Ora, aconteceu que um dia destes, já bem depois do acordo com Sócrates que garantiu a passagem do PEC e outros avanços complementares, Pedro Passos Coelho falou e disse das suas propostas para governação do País. Em princípio não se trata de nada para implementação imediata, ficando-se ao nível de uma espécie de recomendações até ao dia em que, pontapeado o engenheiro Sócrates no sítio do costume, Passos Coelho entre em São Bento alegadamente para salvar o País, o que na verdade parece duvidoso, mas bem mais seguramente para reforçar os poderes, os meios, os proventos, e consequentemente a felicidade do grande empresariado lusitano e dos círculos financeiros que com ele se confundem. E o jovem líder não faz segredo dos caminhos que escolherá e que aliás preconiza para adopção imediata: maior facilitação dos despedimentos (ao abrigo da misteriosa mas muito invocada lógica segundo a qual quantos mais sejam os despedidos mais se combaterá o desemprego), ainda mais franca entrega à iniciativa privada de sectores apetecíveis como a Saúde e a Educação (neste caso com o Estado laico a pagar o ensino religioso que os papás desejem para os seus rebentos, sonho crónico da direita beata), criação de outras condições propícias ao aumento dos lucros patronais (confundidos frequentemente com a mítica «criação de riqueza» de onde, com sorte, talvez escorram umas migalhas para a mesa dos trabalhadores).

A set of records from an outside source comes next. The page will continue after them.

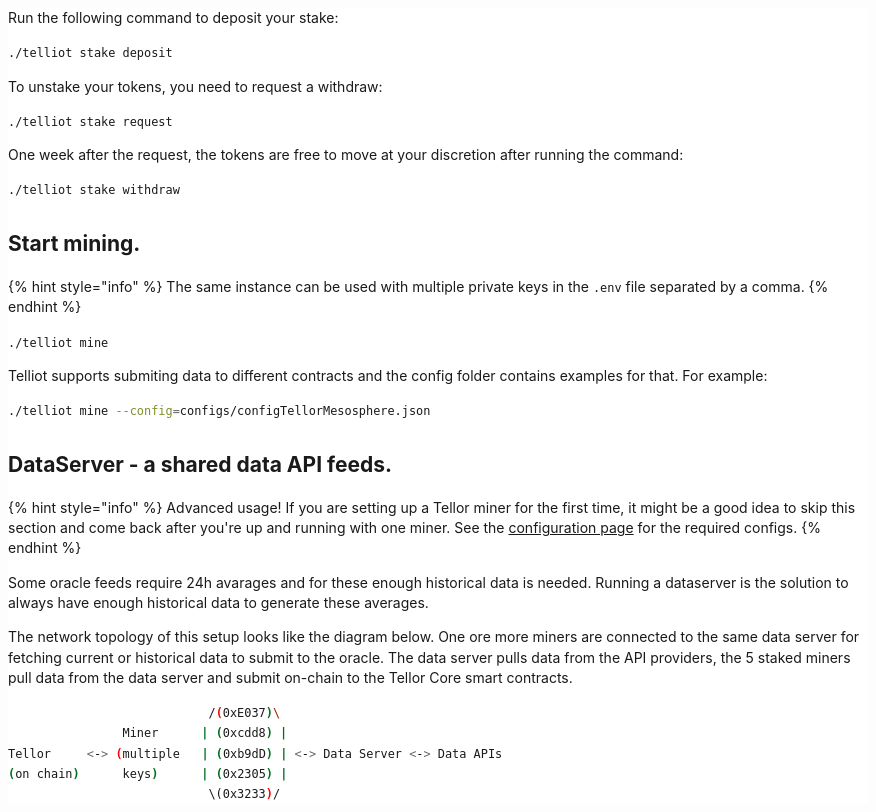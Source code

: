 Run the following command to deposit your stake:

```bash
./telliot stake deposit
```

To unstake your tokens, you need to request a withdraw:

```bash
./telliot stake request
```

One week after the request, the tokens are free to move at your discretion after running the command:

```bash
./telliot stake withdraw
```

## Start mining.
{% hint style="info" %}
The same instance can be used with multiple private keys in the `.env` file separated by a comma.
{% endhint %}

```bash
./telliot mine
```

Telliot supports submiting data to different contracts and the config folder contains examples for that.
For example:
```bash
./telliot mine --config=configs/configTellorMesosphere.json
```

## DataServer - a shared data API feeds.

{% hint style="info" %}
Advanced usage! If you are setting up a Tellor miner for the first time, it might be a good idea to skip this section and come back after you're up and running with one miner. See the [configuration page](configuration.md) for the required configs.
{% endhint %}

Some oracle feeds require 24h avarages and for these enough historical data is needed. Running a dataserver is the solution to always have enough historical data to generate these averages.

The network topology of this setup looks like the diagram below.
One ore more miners are connected to the same data server for fetching current or historical data to submit to the oracle.
The data server pulls data from the API providers, the 5 staked miners pull data from the data server and submit on-chain to the Tellor Core smart contracts.

```bash
                            /(0xE037)\
                Miner      | (0xcdd8) |
Tellor     <-> (multiple   | (0xb9dD) | <-> Data Server <-> Data APIs
(on chain)      keys)      | (0x2305) |
                            \(0x3233)/
```
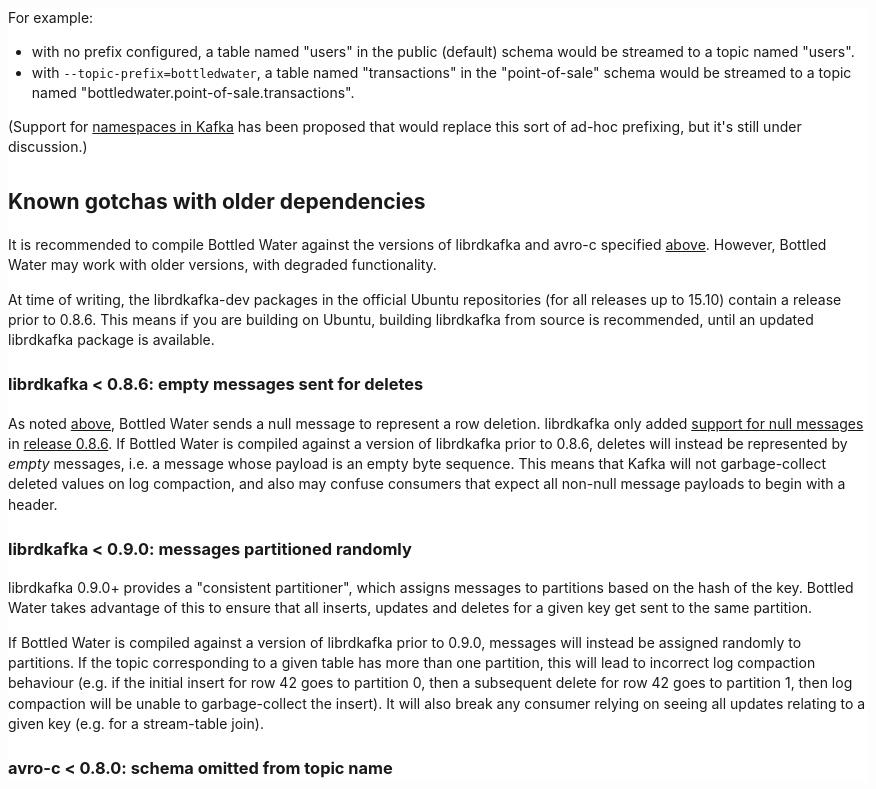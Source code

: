 For example:

 * with no prefix configured, a table named "users" in the public (default) schema
   would be streamed to a topic named "users".
 * with `--topic-prefix=bottledwater`, a table named "transactions" in the
   "point-of-sale" schema would be streamed to a topic named
   "bottledwater.point-of-sale.transactions".

(Support for [namespaces in
Kafka](https://cwiki.apache.org/confluence/display/KAFKA/KIP-37+-+Add+Namespaces+to+Kafka)
has been proposed that would replace this sort of ad-hoc prefixing, but it's still
under discussion.)


Known gotchas with older dependencies
-------------------------------------

It is recommended to compile Bottled Water against the versions of librdkafka and
avro-c specified [above](#building-from-source).  However, Bottled Water may work with
older versions, with degraded functionality.

At time of writing, the librdkafka-dev packages in the official Ubuntu repositories
(for all releases up to 15.10) contain a release prior to 0.8.6.  This means if you
are building on Ubuntu, building librdkafka from source is recommended, until an
updated librdkafka package is available.

### librdkafka &lt; 0.8.6: empty messages sent for deletes

As noted [above](#consuming-data), Bottled Water sends a null message to represent a
row deletion.  librdkafka only added [support for null
messages](https://github.com/edenhill/librdkafka/pull/200) in [release 0.8.6](https://github.com/edenhill/librdkafka/releases/tag/0.8.6).  If Bottled Water
is compiled against a version of librdkafka prior to 0.8.6, deletes will instead be
represented by *empty* messages, i.e. a message whose payload is an empty byte
sequence.  This means that Kafka will not garbage-collect deleted values on log
compaction, and also may confuse consumers that expect all non-null message payloads
to begin with a header.

### librdkafka &lt; 0.9.0: messages partitioned randomly

librdkafka 0.9.0+ provides a "consistent partitioner", which assigns messages to
partitions based on the hash of the key.  Bottled Water takes advantage of this
to ensure that all inserts, updates and deletes for a given key get sent to the
same partition.

If Bottled Water is compiled against a version of librdkafka prior to 0.9.0,
messages will instead be assigned randomly to partitions.  If the topic
corresponding to a given table has more than one partition, this will lead to
incorrect log compaction behaviour (e.g. if the initial insert for row 42 goes
to partition 0, then a subsequent delete for row 42 goes to partition 1, then
log compaction will be unable to garbage-collect the insert).  It will also
break any consumer relying on seeing all updates relating to a given key (e.g.
for a stream-table join).

### avro-c &lt; 0.8.0: schema omitted from topic name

Sucedeu, contudo, que tão promissoras propostas ou, se se preferir, reivindicações, não tiveram na TV o relevo que poderia esperar-se vindo elas de quem vêm e sendo a televisão portuguesa aquilo que bem se sabe. Poder-se-á atribuir essa relativamente fraca atenção ao ímpeto e ao fragor da partida para África da «equipa de todos nós», mas talvez seja de admitir uma outra explicação. É que as propostas de Passos tresandam a passado com forte presença do 24 de Abril, que os portugueses acham que quanto a gente sem emprego já basta a que há. Que Pedro Passos Coelho ainda precisa de ganhar umas eleições. E que a televisão portuguesa, que é amiga, prefere colocar por agora uma relativa surdina ao seu projecto a ver pôr em risco a vitória da direita integral, pura e dura, por que ela anseia não tão secretamente quanto seria desejável.